Supplied records:

****

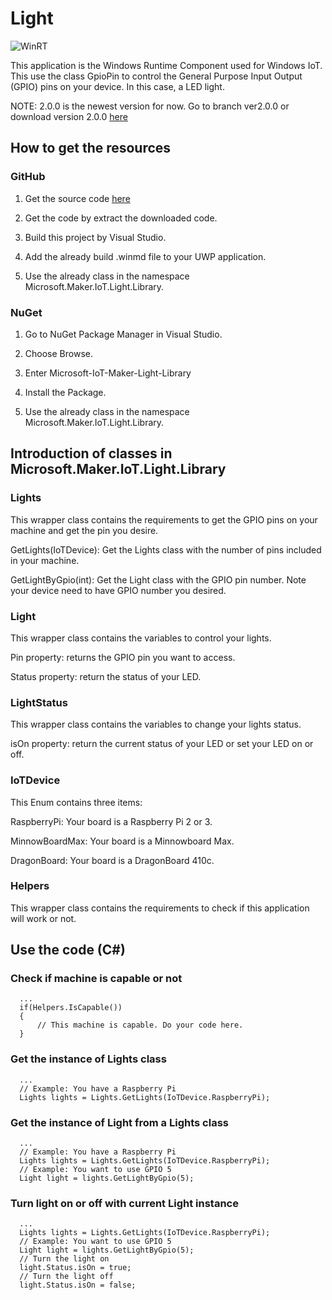 # Light

[master-build-badge]:        https://img.shields.io/badge/build-successed-brightgreen.svg?style=flat-square

![WinRT][master-build-badge]

This application is the Windows Runtime Component used for Windows IoT. This use the class GpioPin to control the General Purpose Input Output (GPIO) pins on your device. In this case, a LED light.

NOTE: 2.0.0 is the newest version for now. Go to branch ver2.0.0 or download version 2.0.0 <a href="https://github.com/superkid200/Light/releases/tag/2.0.0">here</a>

## How to get the resources

### GitHub

1. Get the source code <a href="https://github.com/superkid200/Light/releases/tag/1.0.0">here</a>

2. Get the code by extract the downloaded code.

3. Build this project by Visual Studio.

4. Add the already build .winmd file to your UWP application.

5. Use the already class in the namespace Microsoft.Maker.IoT.Light.Library.

### NuGet

1. Go to NuGet Package Manager in Visual Studio.

2. Choose Browse.

3. Enter Microsoft-IoT-Maker-Light-Library

4. Install the Package.

5. Use the already class in the namespace Microsoft.Maker.IoT.Light.Library.

## Introduction of classes in Microsoft.Maker.IoT.Light.Library

### Lights

This wrapper class contains the requirements to get the GPIO pins on your machine and get the pin you desire.

GetLights(IoTDevice): Get the Lights class with the number of pins included in your machine.

GetLightByGpio(int): Get the Light class with the GPIO pin number. Note your device need to have GPIO number you desired.

### Light

This wrapper class contains the variables to control your lights.

Pin property: returns the GPIO pin you want to access.

Status property: return the status of your LED.

### LightStatus

This wrapper class contains the variables to change your lights status.

isOn property: return the current status of your LED or set your LED on or off.

### IoTDevice

This Enum contains three items:

RaspberryPi: Your board is a Raspberry Pi 2 or 3.

MinnowBoardMax: Your board is a Minnowboard Max.

DragonBoard: Your board is a DragonBoard 410c.

### Helpers

This wrapper class contains the requirements to check if this application will work or not.

## Use the code (C#)

### Check if machine is capable or not

      ...
      if(Helpers.IsCapable())
      {
          // This machine is capable. Do your code here.
      }
      
### Get the instance of Lights class

      ...
      // Example: You have a Raspberry Pi
      Lights lights = Lights.GetLights(IoTDevice.RaspberryPi);
      
### Get the instance of Light from a Lights class

      ...
      // Example: You have a Raspberry Pi
      Lights lights = Lights.GetLights(IoTDevice.RaspberryPi);
      // Example: You want to use GPIO 5
      Light light = lights.GetLightByGpio(5);
      
### Turn light on or off with current Light instance

      ...
      Lights lights = Lights.GetLights(IoTDevice.RaspberryPi);
      // Example: You want to use GPIO 5
      Light light = lights.GetLightByGpio(5);
      // Turn the light on
      light.Status.isOn = true;
      // Turn the light off
      light.Status.isOn = false;
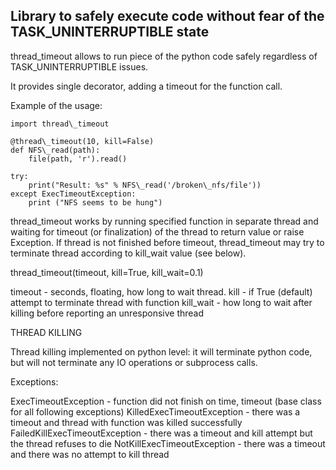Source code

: Library to safely execute code without fear of the TASK\_UNINTERRUPTIBLE state
-----------------------------------------------------------------------------
thread\_timeout allows to run piece of the python code safely regardless 
of TASK\_UNINTERRUPTIBLE issues.

It provides single decorator, adding a timeout for the function call.


Example of the usage:

    import thread\_timeout

    @thread\_timeout(10, kill=False)
    def NFS\_read(path):
        file(path, 'r').read()

    try:
        print("Result: %s" % NFS\_read('/broken\_nfs/file'))
    except ExecTimeoutException:
        print ("NFS seems to be hung")


thread\_timeout works by running specified function in separate thread and waiting
for timeout (or finalization) of the thread to return value or raise Exception.
If thread is not finished before timeout, thread\_timeout may try to terminate
thread according to kill\_wait value (see below).

thread\_timeout(timeout, kill=True, kill\_wait=0.1)

timeout - seconds, floating, how long to wait thread.
kill - if True (default) attempt to terminate thread with function
kill\_wait - how long to wait after killing before reporting an unresponsive thread 

THREAD KILLING

Thread killing implemented on python level: it will terminate python code, but will not terminate any IO operations or subprocess calls.

Exceptions:

ExecTimeoutException - function did not finish on time, timeout (base class for all following exceptions)
KilledExecTimeoutException - there was a timeout and thread with function was killed successfully
FailedKillExecTimeoutException - there was a timeout and kill attempt but the thread refuses to die
NotKillExecTimeoutException - there was a timeout and there was no attempt to kill thread

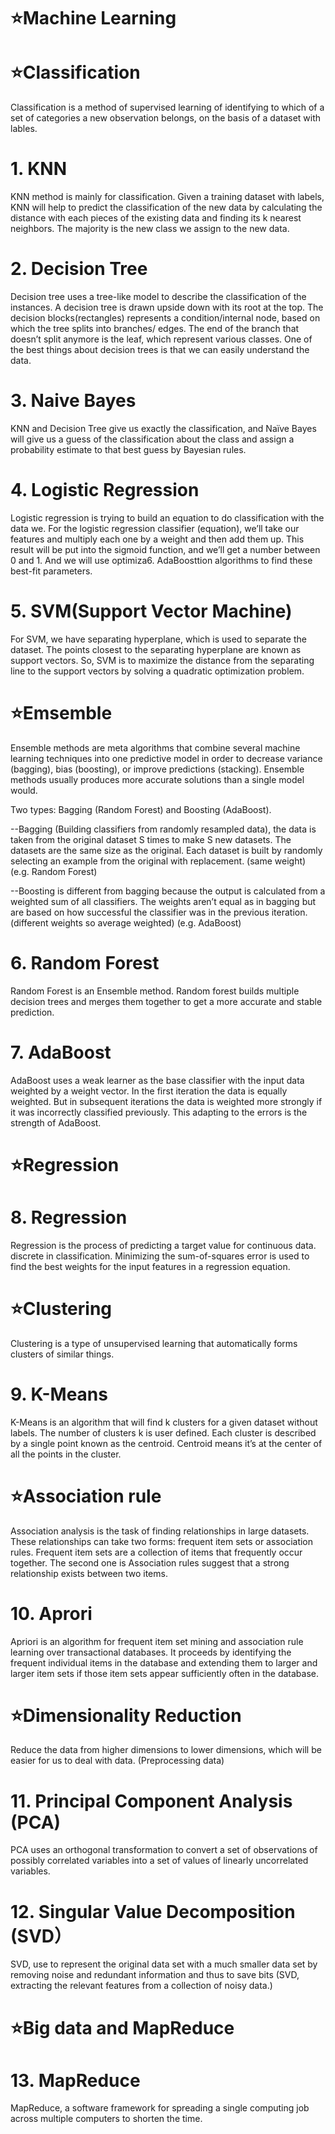 # ⭐Machine Learning
# ⭐Classification
Classification is a method of supervised learning  of identifying to which of a set of categories a new observation belongs, on the basis of a dataset with lables.
# 1. KNN
KNN method is mainly for classification. Given a training dataset with labels, KNN will help to predict the classification of the new data by calculating the distance with each pieces of the existing data and finding its k nearest neighbors. The majority is the new class we assign to the new data.
# 2. Decision Tree
Decision tree uses a tree-like model to describe the classification of the instances. A decision tree is drawn upside down with its root at the top. The decision blocks(rectangles) represents a condition/internal node, based on which the tree splits into branches/ edges. The end of the branch that doesn’t split anymore is the leaf, which represent various classes.  One of the best things about decision trees is that we can easily understand the data. 
# 3. Naive Bayes
KNN and Decision Tree give us exactly the classification, and Naïve Bayes will give us a guess of the classification about the class and assign a probability estimate to that best guess by Bayesian rules.
# 4. Logistic Regression
Logistic regression is trying to build an equation to do classification with the data we. For the logistic regression classifier (equation), we’ll take our features and multiply each one by a weight and then add them up. This result will be put into the sigmoid function, and we’ll get a number between 0 and 1. And we will use optimiza6. AdaBoosttion algorithms to find these best-fit parameters.
# 5. SVM(Support Vector Machine)
For SVM, we have separating hyperplane, which is used to separate the dataset. The points closest to the separating hyperplane are known as support vectors. So, SVM is to maximize the distance from the separating line to the support vectors by solving a quadratic optimization problem.

# ⭐Emsemble
Ensemble methods are meta algorithms that combine several machine learning techniques into one predictive model in order to decrease variance (bagging), bias (boosting), or improve predictions (stacking). Ensemble methods usually produces more accurate solutions than a single model would. 

Two types: Bagging (Random Forest) and Boosting (AdaBoost).

--Bagging (Building classifiers from randomly resampled data), the data is taken from the original dataset S times to make S new datasets. The datasets are the same size as the original. Each dataset is built by randomly selecting an example from the original with replacement. (same weight) (e.g. Random Forest)

--Boosting is different from bagging because the output is calculated from a weighted sum of all classifiers. The weights aren’t equal as in bagging but are based on how successful the classifier was in the previous iteration. (different weights so average weighted) (e.g. AdaBoost)

# 6. Random Forest
Random Forest is an Ensemble method. Random forest builds multiple decision trees and merges them together to get a more accurate and stable prediction.

# 7. AdaBoost
AdaBoost uses a weak learner as the base classifier with the input data weighted by a weight vector. In the first iteration the data is equally weighted. But in subsequent iterations the data is weighted more strongly if it was incorrectly classified previously. This adapting to the errors is the strength of AdaBoost.

# ⭐Regression

# 8. Regression
Regression is the process of predicting a target value for continuous data. discrete in classification. Minimizing the sum-of-squares error is used to find the best weights for the input features in a regression equation. 

# ⭐Clustering
Clustering is a type of unsupervised learning that automatically forms clusters of similar things.

# 9. K-Means
K-Means is an algorithm that will find k clusters for a given dataset without labels. The number of clusters k is user defined. Each cluster is described by a single point known as the centroid. Centroid means it’s at the center of all the points in the cluster.

# ⭐Association rule
Association analysis is the task of finding relationships in large datasets. These relationships can take two forms: frequent item sets or association rules. Frequent item sets are a collection of items that frequently occur together. The second one is Association rules suggest that a strong relationship exists between two items.

# 10. Aprori
Apriori is an algorithm for frequent item set mining and association rule learning over transactional databases. It proceeds by identifying the frequent individual items in the database and extending them to larger and larger item sets if those item sets appear sufficiently often in the database.

# ⭐Dimensionality Reduction 
Reduce the data from higher dimensions to lower dimensions, which will be easier for us to deal with data. (Preprocessing data)

# 11. Principal Component Analysis (PCA)
PCA uses an orthogonal transformation to convert a set of observations of possibly correlated variables into a set of values of linearly uncorrelated variables.

# 12. Singular Value Decomposition (SVD）
SVD, use to represent the original data set with a much smaller data set by removing noise and redundant information and thus to save bits (SVD, extracting the relevant features from a collection of noisy data.)

# ⭐Big data and MapReduce

# 13. MapReduce
MapReduce, a software framework for spreading a single computing job across multiple computers to shorten the time.


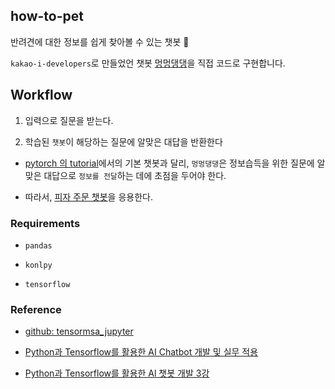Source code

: ## how-to-pet

반려견에 대한 정보를 쉽게 찾아볼 수 있는 챗봇 🐶


`kakao-i-developers`로 만들었언 챗봇 [멍멍댕댕](https://pf.kakao.com/_sxoBAK)을 직접 코드로 구현합니다.


## Workflow

1. 입력으로 질문을 받는다.

2. 학습된 `챗봇`이 해당하는 질문에 알맞은 대답을 반환한다

  - [pytorch 의 tutorial](https://tutorials.pytorch.kr/beginner/chatbot_tutorial.html)에서의 기본 챗봇과 달리, `멍멍댕댕`은 정보습득을 위한 질문에 알맞은 대답으로 `정보를 전달`하는 데에 초점을 두어야 한다.

  - 따라서, [피자 주문 챗봇](https://www.slideshare.net/healess/python-tensorflow-ai-chatbot)을 응용한다.

### Requirements

- `pandas`

- `konlpy`

- `tensorflow`

### Reference

- [github: tensormsa_jupyter](https://github.com/TensorMSA/tensormsa_jupyter)

- [Python과 Tensorflow를 활용한 AI Chatbot 개발 및 실무 적용](https://www.slideshare.net/healess/python-tensorflow-ai-chatbot)

- [Python과 Tensorflow를 활용한 Al 챗봇 개발 3강](https://www.youtube.com/watch?v=HoT2TheIlUQ&feature=youtu.be)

****

Activity: Copy all lines of the preceding data that hold the word "known".

Your response:
For SVM, we have separating hyperplane, which is used to separate the dataset. The points closest to the separating hyperplane are known as support vectors. So, SVM is to maximize the distance from the separating line to the support vectors by solving a quadratic optimization problem.
K-Means is an algorithm that will find k clusters for a given dataset without labels. The number of clusters k is user defined. Each cluster is described by a single point known as the centroid. Centroid means it’s at the center of all the points in the cluster.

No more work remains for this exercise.